**Data to use**
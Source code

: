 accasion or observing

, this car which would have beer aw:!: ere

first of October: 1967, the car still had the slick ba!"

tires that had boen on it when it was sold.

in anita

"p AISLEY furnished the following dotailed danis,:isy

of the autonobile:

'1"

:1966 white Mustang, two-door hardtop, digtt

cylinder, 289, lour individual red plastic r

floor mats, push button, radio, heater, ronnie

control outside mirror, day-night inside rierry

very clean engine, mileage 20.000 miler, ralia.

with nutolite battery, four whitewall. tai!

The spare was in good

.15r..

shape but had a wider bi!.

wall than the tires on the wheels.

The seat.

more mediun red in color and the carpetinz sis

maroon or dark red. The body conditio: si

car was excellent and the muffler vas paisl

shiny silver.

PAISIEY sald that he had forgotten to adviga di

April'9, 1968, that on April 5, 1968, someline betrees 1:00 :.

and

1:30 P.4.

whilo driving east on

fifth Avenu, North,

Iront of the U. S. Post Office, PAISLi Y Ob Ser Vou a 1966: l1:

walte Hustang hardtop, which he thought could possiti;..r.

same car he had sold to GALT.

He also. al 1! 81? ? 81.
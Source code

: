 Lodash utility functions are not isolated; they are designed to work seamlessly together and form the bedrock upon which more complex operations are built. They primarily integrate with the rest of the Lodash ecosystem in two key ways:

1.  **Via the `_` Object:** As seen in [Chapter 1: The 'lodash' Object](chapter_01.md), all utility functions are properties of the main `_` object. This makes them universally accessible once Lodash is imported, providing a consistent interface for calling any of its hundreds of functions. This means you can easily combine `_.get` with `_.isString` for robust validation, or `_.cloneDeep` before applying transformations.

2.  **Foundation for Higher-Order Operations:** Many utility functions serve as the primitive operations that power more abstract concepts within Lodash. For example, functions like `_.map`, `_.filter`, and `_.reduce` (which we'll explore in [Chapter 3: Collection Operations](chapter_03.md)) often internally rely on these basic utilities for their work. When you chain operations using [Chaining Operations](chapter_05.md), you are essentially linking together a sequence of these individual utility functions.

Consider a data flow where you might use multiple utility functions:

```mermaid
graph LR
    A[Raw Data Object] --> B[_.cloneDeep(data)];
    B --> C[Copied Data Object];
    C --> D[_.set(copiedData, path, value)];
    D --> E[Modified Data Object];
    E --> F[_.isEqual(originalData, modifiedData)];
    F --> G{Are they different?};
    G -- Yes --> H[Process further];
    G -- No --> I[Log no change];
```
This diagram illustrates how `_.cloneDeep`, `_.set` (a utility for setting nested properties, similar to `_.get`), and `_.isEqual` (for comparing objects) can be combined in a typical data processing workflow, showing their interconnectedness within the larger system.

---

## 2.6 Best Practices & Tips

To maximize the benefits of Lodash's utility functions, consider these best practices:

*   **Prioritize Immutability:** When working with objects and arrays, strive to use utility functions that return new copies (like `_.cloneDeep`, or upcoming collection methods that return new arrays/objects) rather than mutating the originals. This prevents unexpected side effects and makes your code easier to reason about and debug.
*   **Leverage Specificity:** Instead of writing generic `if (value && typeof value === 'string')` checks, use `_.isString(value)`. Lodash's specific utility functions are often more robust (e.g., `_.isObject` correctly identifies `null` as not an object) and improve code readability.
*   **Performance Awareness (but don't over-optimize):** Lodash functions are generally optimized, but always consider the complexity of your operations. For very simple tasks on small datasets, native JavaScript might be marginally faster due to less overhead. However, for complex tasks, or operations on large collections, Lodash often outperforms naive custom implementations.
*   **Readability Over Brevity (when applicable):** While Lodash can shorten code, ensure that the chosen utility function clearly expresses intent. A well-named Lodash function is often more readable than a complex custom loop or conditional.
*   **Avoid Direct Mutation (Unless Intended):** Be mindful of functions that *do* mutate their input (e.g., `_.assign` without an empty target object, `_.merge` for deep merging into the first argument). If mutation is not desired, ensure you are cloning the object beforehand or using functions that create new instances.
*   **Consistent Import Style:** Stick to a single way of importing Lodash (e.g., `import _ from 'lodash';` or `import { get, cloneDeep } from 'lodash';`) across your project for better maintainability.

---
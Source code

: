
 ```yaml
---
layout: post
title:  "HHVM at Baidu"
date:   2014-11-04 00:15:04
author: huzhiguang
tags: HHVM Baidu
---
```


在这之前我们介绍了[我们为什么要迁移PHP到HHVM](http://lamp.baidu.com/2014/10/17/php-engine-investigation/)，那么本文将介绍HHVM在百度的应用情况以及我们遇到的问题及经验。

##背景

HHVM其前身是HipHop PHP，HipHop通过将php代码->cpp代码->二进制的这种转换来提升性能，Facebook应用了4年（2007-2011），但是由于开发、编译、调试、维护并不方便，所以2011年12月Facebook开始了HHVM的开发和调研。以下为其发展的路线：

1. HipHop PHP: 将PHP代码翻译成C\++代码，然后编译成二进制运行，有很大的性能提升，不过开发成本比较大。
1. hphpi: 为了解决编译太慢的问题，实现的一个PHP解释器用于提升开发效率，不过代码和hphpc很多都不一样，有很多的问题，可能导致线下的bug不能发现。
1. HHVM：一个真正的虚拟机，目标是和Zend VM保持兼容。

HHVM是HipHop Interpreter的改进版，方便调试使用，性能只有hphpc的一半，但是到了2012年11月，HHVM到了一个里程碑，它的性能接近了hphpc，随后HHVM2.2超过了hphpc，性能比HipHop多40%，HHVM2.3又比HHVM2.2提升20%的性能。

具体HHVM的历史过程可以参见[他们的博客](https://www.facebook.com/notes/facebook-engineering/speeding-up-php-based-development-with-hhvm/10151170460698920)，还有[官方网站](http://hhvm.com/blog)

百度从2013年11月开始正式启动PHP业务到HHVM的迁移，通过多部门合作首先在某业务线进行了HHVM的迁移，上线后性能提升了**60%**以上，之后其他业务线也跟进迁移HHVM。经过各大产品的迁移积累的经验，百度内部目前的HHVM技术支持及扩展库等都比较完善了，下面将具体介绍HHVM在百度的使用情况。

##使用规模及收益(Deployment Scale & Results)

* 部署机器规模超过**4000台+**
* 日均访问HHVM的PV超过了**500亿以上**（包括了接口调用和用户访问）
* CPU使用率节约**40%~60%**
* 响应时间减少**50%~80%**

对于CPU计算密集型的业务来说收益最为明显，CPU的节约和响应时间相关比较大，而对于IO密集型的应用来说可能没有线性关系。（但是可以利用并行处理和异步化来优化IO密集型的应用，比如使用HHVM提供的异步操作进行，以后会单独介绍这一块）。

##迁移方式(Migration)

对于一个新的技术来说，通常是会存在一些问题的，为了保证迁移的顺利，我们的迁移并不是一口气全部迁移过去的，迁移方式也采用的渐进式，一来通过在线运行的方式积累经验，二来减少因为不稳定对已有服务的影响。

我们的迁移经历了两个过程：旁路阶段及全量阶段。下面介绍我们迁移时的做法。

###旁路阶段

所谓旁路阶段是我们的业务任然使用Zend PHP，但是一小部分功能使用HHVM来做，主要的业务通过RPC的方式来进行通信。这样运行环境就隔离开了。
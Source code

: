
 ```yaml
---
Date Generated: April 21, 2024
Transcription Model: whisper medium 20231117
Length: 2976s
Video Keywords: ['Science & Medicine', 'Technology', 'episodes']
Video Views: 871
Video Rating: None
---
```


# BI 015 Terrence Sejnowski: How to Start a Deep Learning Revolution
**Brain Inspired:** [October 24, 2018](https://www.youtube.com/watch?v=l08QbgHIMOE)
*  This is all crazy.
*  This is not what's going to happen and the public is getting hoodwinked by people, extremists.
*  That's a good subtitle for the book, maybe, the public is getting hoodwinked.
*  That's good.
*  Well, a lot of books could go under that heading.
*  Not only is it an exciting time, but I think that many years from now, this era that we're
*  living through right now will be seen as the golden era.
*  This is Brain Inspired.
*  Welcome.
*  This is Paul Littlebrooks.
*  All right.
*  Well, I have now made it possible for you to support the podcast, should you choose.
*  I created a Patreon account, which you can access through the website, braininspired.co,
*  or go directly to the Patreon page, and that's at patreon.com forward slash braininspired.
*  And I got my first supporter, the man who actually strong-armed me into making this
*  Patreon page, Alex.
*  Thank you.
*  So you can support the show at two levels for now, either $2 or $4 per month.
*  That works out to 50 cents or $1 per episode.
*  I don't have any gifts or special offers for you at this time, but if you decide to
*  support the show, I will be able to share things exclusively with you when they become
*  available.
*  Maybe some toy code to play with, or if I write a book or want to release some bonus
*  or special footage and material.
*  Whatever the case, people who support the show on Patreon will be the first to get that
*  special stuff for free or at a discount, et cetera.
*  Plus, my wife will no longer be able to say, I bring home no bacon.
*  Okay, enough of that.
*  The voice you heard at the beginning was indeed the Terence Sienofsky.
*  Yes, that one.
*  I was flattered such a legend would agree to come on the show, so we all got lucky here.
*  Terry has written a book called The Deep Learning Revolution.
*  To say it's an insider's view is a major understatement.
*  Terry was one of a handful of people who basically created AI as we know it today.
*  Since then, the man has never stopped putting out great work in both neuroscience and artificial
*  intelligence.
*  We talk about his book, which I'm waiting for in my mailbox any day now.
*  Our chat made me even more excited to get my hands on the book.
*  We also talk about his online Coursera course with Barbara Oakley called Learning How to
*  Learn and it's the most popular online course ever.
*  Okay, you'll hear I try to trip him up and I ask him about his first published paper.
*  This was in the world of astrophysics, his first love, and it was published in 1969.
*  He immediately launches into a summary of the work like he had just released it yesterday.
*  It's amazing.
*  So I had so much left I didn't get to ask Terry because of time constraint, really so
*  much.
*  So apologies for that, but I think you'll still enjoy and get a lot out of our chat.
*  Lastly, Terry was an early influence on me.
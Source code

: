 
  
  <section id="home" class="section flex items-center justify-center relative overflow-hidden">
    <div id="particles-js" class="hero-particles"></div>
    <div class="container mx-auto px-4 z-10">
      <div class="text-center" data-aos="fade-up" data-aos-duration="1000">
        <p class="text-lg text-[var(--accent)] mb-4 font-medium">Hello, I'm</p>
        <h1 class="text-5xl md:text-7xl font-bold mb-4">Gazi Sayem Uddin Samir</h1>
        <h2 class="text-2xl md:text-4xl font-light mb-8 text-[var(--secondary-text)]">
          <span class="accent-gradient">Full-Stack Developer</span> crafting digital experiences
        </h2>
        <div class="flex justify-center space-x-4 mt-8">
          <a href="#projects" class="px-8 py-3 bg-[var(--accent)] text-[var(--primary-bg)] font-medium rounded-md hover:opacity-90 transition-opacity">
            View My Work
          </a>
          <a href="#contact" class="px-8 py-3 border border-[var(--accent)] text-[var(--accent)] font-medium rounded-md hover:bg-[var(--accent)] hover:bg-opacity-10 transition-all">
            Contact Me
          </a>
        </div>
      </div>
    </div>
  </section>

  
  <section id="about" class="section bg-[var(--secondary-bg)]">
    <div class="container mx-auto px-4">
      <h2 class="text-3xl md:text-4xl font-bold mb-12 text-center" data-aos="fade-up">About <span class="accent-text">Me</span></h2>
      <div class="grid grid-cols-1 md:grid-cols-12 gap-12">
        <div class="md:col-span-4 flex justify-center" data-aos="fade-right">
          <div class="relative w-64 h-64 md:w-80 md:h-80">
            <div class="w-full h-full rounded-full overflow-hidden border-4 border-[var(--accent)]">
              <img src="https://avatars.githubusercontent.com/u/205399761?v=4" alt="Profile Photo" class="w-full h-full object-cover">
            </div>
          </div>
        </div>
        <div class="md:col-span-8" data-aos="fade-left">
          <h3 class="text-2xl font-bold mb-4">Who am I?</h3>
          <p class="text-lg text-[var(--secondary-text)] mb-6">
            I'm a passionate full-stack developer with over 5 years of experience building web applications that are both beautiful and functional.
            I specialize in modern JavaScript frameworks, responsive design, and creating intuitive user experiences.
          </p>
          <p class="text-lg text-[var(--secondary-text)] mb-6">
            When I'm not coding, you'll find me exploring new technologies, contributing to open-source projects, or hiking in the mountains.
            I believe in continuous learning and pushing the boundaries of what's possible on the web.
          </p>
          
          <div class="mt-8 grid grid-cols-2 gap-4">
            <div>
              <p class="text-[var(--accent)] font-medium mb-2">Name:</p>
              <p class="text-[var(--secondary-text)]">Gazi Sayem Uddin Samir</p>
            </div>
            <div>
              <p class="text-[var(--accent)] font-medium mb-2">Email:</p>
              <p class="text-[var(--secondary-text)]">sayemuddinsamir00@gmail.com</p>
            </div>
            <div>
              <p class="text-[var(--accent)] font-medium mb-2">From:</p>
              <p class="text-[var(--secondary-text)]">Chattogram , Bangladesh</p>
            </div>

**Assignment**
Using the entries above, repeat only the lines from the one containing "of our chat." through the one containing "md:text-4xl font-light mb-8", end lines included.

**Result below**
*  So apologies for that, but I think you'll still enjoy and get a lot out of our chat.
*  Lastly, Terry was an early influence on me.
Source code

: 
  
  <section id="home" class="section flex items-center justify-center relative overflow-hidden">
    <div id="particles-js" class="hero-particles"></div>
    <div class="container mx-auto px-4 z-10">
      <div class="text-center" data-aos="fade-up" data-aos-duration="1000">
        <p class="text-lg text-[var(--accent)] mb-4 font-medium">Hello, I'm</p>
        <h1 class="text-5xl md:text-7xl font-bold mb-4">Gazi Sayem Uddin Samir</h1>
        <h2 class="text-2xl md:text-4xl font-light mb-8 text-[var(--secondary-text)]">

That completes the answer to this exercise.